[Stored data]
============

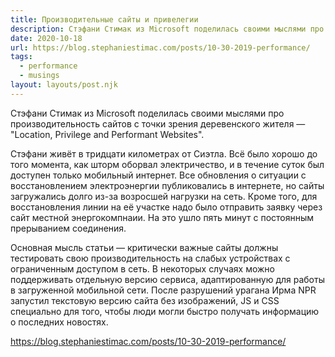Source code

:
 ```yaml
---
title: Производительные сайты и привелегии
description: Стэфани Стимак из Microsoft поделилась своими мыслями про производительность сайтов с точки зрения деревенского жителя
date: 2020-10-18
url: https://blog.stephaniestimac.com/posts/10-30-2019-performance/
tags:
  - performance
  - musings
layout: layouts/post.njk
---
```

Стэфани Стимак из Microsoft поделилась своими мыслями про производительность сайтов с точки зрения деревенского жителя — "Location, Privilege and Performant Websites".

Стэфани живёт в тридцати километрах от Сиэтла. Всё было хорошо до того момента, как шторм оборвал электричество, и в течение суток был доступен только мобильный интернет. Все обновления о ситуации с восстановлением электроэнергии публиковались в интернете, но сайты загружались долго из-за возросшей нагрузки на сеть. Кроме того, для восстановления линии на её участке надо было отправить заявку через сайт местной энергокомпнаии. На это ушло пять минут с постоянным прерыванием соединения.

Основная мысль статьи — критически важные сайты должны тестировать свою производительность на слабых устройствах с ограниченным доступом в сеть. В некоторых случаях можно поддерживать отдельную версию сервиса, адаптированную для работы в загруженной мобильной сети. После разрушений урагана Ирма NPR запустил текстовую версию сайта без изображений, JS и CSS специально для того, чтобы люди могли быстро получать информацию о последних новостях.

https://blog.stephaniestimac.com/posts/10-30-2019-performance/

============

▸ What you have to do: Each line of the data that contains "зрения" belongs in the answer.

▸ Answer space:
description: Стэфани Стимак из Microsoft поделилась своими мыслями про производительность сайтов с точки зрения деревенского жителя
Стэфани Стимак из Microsoft поделилась своими мыслями про производительность сайтов с точки зрения деревенского жителя — "Location, Privilege and Performant Websites".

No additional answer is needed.